(Plain-text document sources)
^^^^

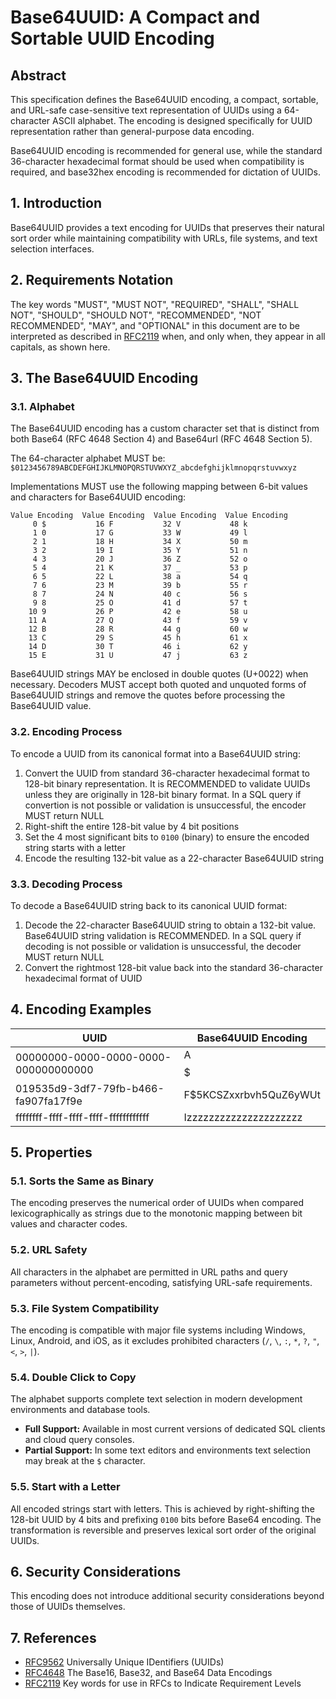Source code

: # Base64UUID: A Compact and Sortable UUID Encoding

## Abstract

This specification defines the Base64UUID encoding, a compact, sortable, and URL-safe case-sensitive text representation of UUIDs using a 64-character ASCII alphabet. The encoding is designed specifically for UUID representation rather than general-purpose data encoding.

Base64UUID encoding is recommended for general use, while the standard 36-character hexadecimal format should be used when compatibility is required, and base32hex encoding is recommended for dictation of UUIDs.

## 1. Introduction

Base64UUID provides a text encoding for UUIDs that preserves their natural sort order while maintaining compatibility with URLs, file systems, and text selection interfaces.

## 2. Requirements Notation

The key words "MUST", "MUST NOT", "REQUIRED", "SHALL", "SHALL NOT", "SHOULD", "SHOULD NOT", "RECOMMENDED", "NOT RECOMMENDED", "MAY", and "OPTIONAL" in this document are to be interpreted as described in [RFC2119](https://datatracker.ietf.org/doc/html/rfc2119) when, and only when, they appear in all capitals, as shown here.

## 3. The Base64UUID Encoding

### 3.1. Alphabet

The Base64UUID encoding has a custom character set that is distinct from both Base64 (RFC 4648 Section 4) and Base64url (RFC 4648 Section 5).

The 64-character alphabet MUST be:
`$0123456789ABCDEFGHIJKLMNOPQRSTUVWXYZ_abcdefghijklmnopqrstuvwxyz`

Implementations MUST use the following mapping between 6-bit values and characters for Base64UUID encoding:
```
Value Encoding  Value Encoding  Value Encoding  Value Encoding
     0 $           16 F           32 V           48 k
     1 0           17 G           33 W           49 l
     2 1           18 H           34 X           50 m
     3 2           19 I           35 Y           51 n
     4 3           20 J           36 Z           52 o
     5 4           21 K           37 _           53 p
     6 5           22 L           38 a           54 q
     7 6           23 M           39 b           55 r
     8 7           24 N           40 c           56 s
     9 8           25 O           41 d           57 t
    10 9           26 P           42 e           58 u
    11 A           27 Q           43 f           59 v
    12 B           28 R           44 g           60 w
    13 C           29 S           45 h           61 x
    14 D           30 T           46 i           62 y
    15 E           31 U           47 j           63 z
```

Base64UUID strings MAY be enclosed in double quotes (U+0022) when necessary. Decoders MUST accept both quoted and unquoted forms of Base64UUID strings and remove the quotes before processing the Base64UUID value.

### 3.2. Encoding Process

To encode a UUID from its canonical format into a Base64UUID string:
1. Convert the UUID from standard 36-character hexadecimal format to 128-bit binary representation. It is RECOMMENDED to validate UUIDs unless they are originally in 128-bit binary format. In a SQL query if convertion is not possible or validation is unsuccessful, the encoder MUST return NULL
2. Right-shift the entire 128-bit value by 4 bit positions
3. Set the 4 most significant bits to `0100` (binary) to ensure the encoded string starts with a letter
4. Encode the resulting 132-bit value as a 22-character Base64UUID string

### 3.3. Decoding Process

To decode a Base64UUID string back to its canonical UUID format:
1. Decode the 22-character Base64UUID string to obtain a 132-bit value. Base64UUID string validation is RECOMMENDED. In a SQL query if decoding is not possible or validation is unsuccessful, the decoder MUST return NULL
2. Convert the rightmost 128-bit value back into the standard 36-character hexadecimal format of UUID

## 4. Encoding Examples

| UUID                                      | Base64UUID Encoding       |
| ----------------------------------------- | ------------------------- |
| 00000000-0000-0000-0000-000000000000     | A$$$$$$$$$$$$$$$$$$$$$    |
| 019535d9-3df7-79fb-b466-fa907fa17f9e     | F$5KCSZxxrbvh5QuZ6yWUt  |
| ffffffff-ffff-ffff-ffff-ffffffffffff      | Izzzzzzzzzzzzzzzzzzzzz    |

## 5. Properties

### 5.1. Sorts the Same as Binary

The encoding preserves the numerical order of UUIDs when compared lexicographically as strings due to the monotonic mapping between bit values and character codes.

### 5.2. URL Safety

All characters in the alphabet are permitted in URL paths and query parameters without percent-encoding, satisfying URL-safe requirements.

### 5.3. File System Compatibility

The encoding is compatible with major file systems including Windows, Linux, Android, and iOS, as it excludes prohibited characters (`/`, `\`, `:`, `*`, `?`, `"`, `<`, `>`, `|`).

### 5.4. Double Click to Copy

The alphabet supports complete text selection in modern development environments and database tools.

*   **Full Support:** Available in most current versions of dedicated SQL clients and cloud query consoles.
*   **Partial Support:** In some text editors and environments text selection may break at the `$` character.

### 5.5. Start with a Letter

All encoded strings start with letters. This is achieved by right-shifting the 128-bit UUID by 4 bits and prefixing `0100` bits before Base64 encoding. The transformation is reversible and preserves lexical sort order of the original UUIDs.

## 6. Security Considerations

This encoding does not introduce additional security considerations beyond those of UUIDs themselves.

## 7. References

- [RFC9562](https://datatracker.ietf.org/doc/html/rfc9562) Universally Unique IDentifiers (UUIDs)
- [RFC4648](https://datatracker.ietf.org/doc/rfc4648/) The Base16, Base32, and Base64 Data Encodings
- [RFC2119](https://datatracker.ietf.org/doc/html/rfc2119) Key words for use in RFCs to Indicate Requirement Levels

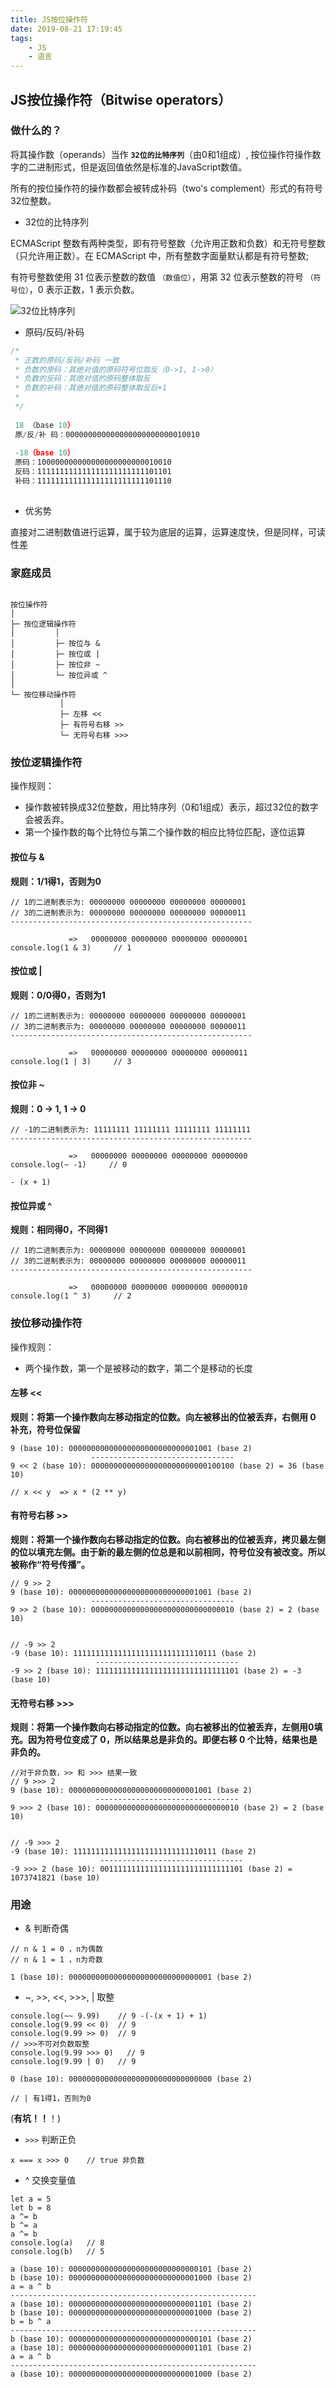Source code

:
 ```yaml
---
title: JS按位操作符
date: 2019-08-21 17:19:45
tags: 
    - JS
    - 语言
---
```


## JS按位操作符（Bitwise operators）

### 做什么的？

将其操作数（operands）当作 **`32位的比特序列`**（由0和1组成）, 按位操作符操作数字的二进制形式，但是返回值依然是标准的JavaScript数值。

所有的按位操作符的操作数都会被转成补码（two's complement）形式的有符号32位整数。

- 32位的比特序列

ECMAScript 整数有两种类型，即有符号整数（允许用正数和负数）和无符号整数（只允许用正数）。在 ECMAScript 中，所有整数字面量默认都是有符号整数;

<!-- more -->

有符号整数使用 31 位表示整数的数值 `（数值位）`，用第 32 位表示整数的符号 `（符号位）`，0 表示正数，1 表示负数。

![32位比特序列](JS按位操作符/32bit.gif)

- 原码/反码/补码

```js
/*
 * 正数的原码/反码/补码 一致
 * 负数的原码：其绝对值的原码符号位取反（0->1, 1->0）
 * 负数的反码：其绝对值的原码整体取反
 * 负数的补码：其绝对值的原码整体取反后+1
 *
 */
 
 18 （base 10）
 原/反/补 码：000000000000000000000000010010
 
 -18（base 10）
 原码：100000000000000000000000010010
 反码：111111111111111111111111101101
 补码：111111111111111111111111101110
 
```
- 优劣势

直接对二进制数值进行运算，属于较为底层的运算，运算速度快，但是同样，可读性差


### 家庭成员

```text

按位操作符
│
├─ 按位逻辑操作符
│         │
│         ├─ 按位与 &
│         ├─ 按位或 |
│         ├─ 按位非 ~
│         └─ 按位异或 ^
│
└─ 按位移动操作符
           │ 
           ├─ 左移 <<
           ├─ 有符号右移 >>
           └─ 无符号右移 >>>

```

### 按位逻辑操作符

操作规则：

- 操作数被转换成32位整数，用比特序列（0和1组成）表示，超过32位的数字会被丢弃。
- 第一个操作数的每个比特位与第二个操作数的相应比特位匹配，逐位运算


#### 按位与 &

**规则：1/1得1，否则为0**

```
// 1的二进制表示为: 00000000 00000000 00000000 00000001
// 3的二进制表示为: 00000000 00000000 00000000 00000011
------------------------------------------------------

             =>   00000000 00000000 00000000 00000001
console.log(1 & 3)     // 1

```

#### 按位或 |

**规则：0/0得0，否则为1**

```
// 1的二进制表示为: 00000000 00000000 00000000 00000001
// 3的二进制表示为: 00000000 00000000 00000000 00000011
------------------------------------------------------

             =>   00000000 00000000 00000000 00000011
console.log(1 | 3)     // 3

```

#### 按位非 ~

**规则：0 -> 1, 1 -> 0**

```text
// -1的二进制表示为: 11111111 11111111 11111111 11111111
------------------------------------------------------

             =>   00000000 00000000 00000000 00000000
console.log(~ -1)     // 0

- (x + 1)

```

#### 按位异或 ^

**规则：相同得0，不同得1**

```
// 1的二进制表示为: 00000000 00000000 00000000 00000001
// 3的二进制表示为: 00000000 00000000 00000000 00000011
------------------------------------------------------

             =>   00000000 00000000 00000000 00000010
console.log(1 ^ 3)     // 2

```

### 按位移动操作符

操作规则：

- 两个操作数，第一个是被移动的数字，第二个是移动的长度


#### 左移  <<

**规则：将第一个操作数向左移动指定的位数。向左被移出的位被丢弃，右侧用 0 补充，符号位保留**

```
9 (base 10): 00000000000000000000000000001001 (base 2)
                  --------------------------------
9 << 2 (base 10): 00000000000000000000000000100100 (base 2) = 36 (base 10)

// x << y  => x * (2 ** y)
```

#### 有符号右移  >>

**规则：将第一个操作数向右移动指定的位数。向右被移出的位被丢弃，拷贝最左侧的位以填充左侧。由于新的最左侧的位总是和以前相同，符号位没有被改变。所以被称作“符号传播”。**

```
// 9 >> 2
9 (base 10): 00000000000000000000000000001001 (base 2)
                  --------------------------------
9 >> 2 (base 10): 00000000000000000000000000000010 (base 2) = 2 (base 10)


// -9 >> 2
-9 (base 10): 11111111111111111111111111110111 (base 2)
                   --------------------------------
-9 >> 2 (base 10): 11111111111111111111111111111101 (base 2) = -3 (base 10)
```


#### 无符号右移  >>>

**规则：将第一个操作数向右移动指定的位数。向右被移出的位被丢弃，左侧用0填充。因为符号位变成了 0，所以结果总是非负的。即便右移 0 个比特，结果也是非负的。**

```
//对于非负数，>> 和 >>> 结果一致
// 9 >>> 2  
9 (base 10): 00000000000000000000000000001001 (base 2)
                   --------------------------------
9 >>> 2 (base 10): 00000000000000000000000000000010 (base 2) = 2 (base 10)


// -9 >>> 2
-9 (base 10): 11111111111111111111111111110111 (base 2)
                    --------------------------------
-9 >>> 2 (base 10): 00111111111111111111111111111101 (base 2) = 1073741821 (base 10)
```

### 用途

- & 判断奇偶

```
// n & 1 = 0 ，n为偶数
// n & 1 = 1 ，n为奇数

1 (base 10): 00000000000000000000000000000001 (base 2)
```

- ~, >>, <<, >>>, | 取整 

```
console.log(~~ 9.99)    // 9 -(-(x + 1) + 1)
console.log(9.99 << 0)  // 9
console.log(9.99 >> 0)  // 9
// >>>不可对负数取整
console.log(9.99 >>> 0)   // 9
console.log(9.99 | 0)   // 9

0 (base 10): 00000000000000000000000000000000 (base 2)

// | 有1得1，否则为0
```
(**有坑！！**！)

- `>>>` 判断正负

```
x === x >>> 0    // true 非负数
```

- ^ 交换变量值

```
let a = 5
let b = 8
a ^= b
b ^= a
a ^= b
console.log(a)   // 8
console.log(b)   // 5

a (base 10): 00000000000000000000000000000101 (base 2)
b (base 10): 00000000000000000000000000001000 (base 2)
a = a ^ b
-------------------------------------------------------
a (base 10): 00000000000000000000000000001101 (base 2)
b (base 10): 00000000000000000000000000001000 (base 2)
b = b ^ a
-------------------------------------------------------
b (base 10): 00000000000000000000000000000101 (base 2)
a (base 10): 00000000000000000000000000001101 (base 2)
a = a ^ b
-------------------------------------------------------
a (base 10): 00000000000000000000000000001000 (base 2)
```
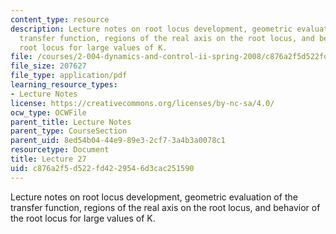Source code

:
```yaml
---
content_type: resource
description: Lecture notes on root locus development, geometric evaluation of the
  transfer function, regions of the real axis on the root locus, and behavior of the
  root locus for large values of K.
file: /courses/2-004-dynamics-and-control-ii-spring-2008/c876a2f5d522fd4229546d3cac251590_lecture_27.pdf
file_size: 207627
file_type: application/pdf
learning_resource_types:
- Lecture Notes
license: https://creativecommons.org/licenses/by-nc-sa/4.0/
ocw_type: OCWFile
parent_title: Lecture Notes
parent_type: CourseSection
parent_uid: 8ed54b04-44e9-89e3-2cf7-3a4b3a0078c1
resourcetype: Document
title: Lecture 27
uid: c876a2f5-d522-fd42-2954-6d3cac251590
---
```

Lecture notes on root locus development, geometric evaluation of the transfer function, regions of the real axis on the root locus, and behavior of the root locus for large values of K.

^^^^

TASK INSTRUCTIONS. A single number is the whole answer here: the number of lines in the data containing "JS按位操作符".

EXERCISE ANSWER. 3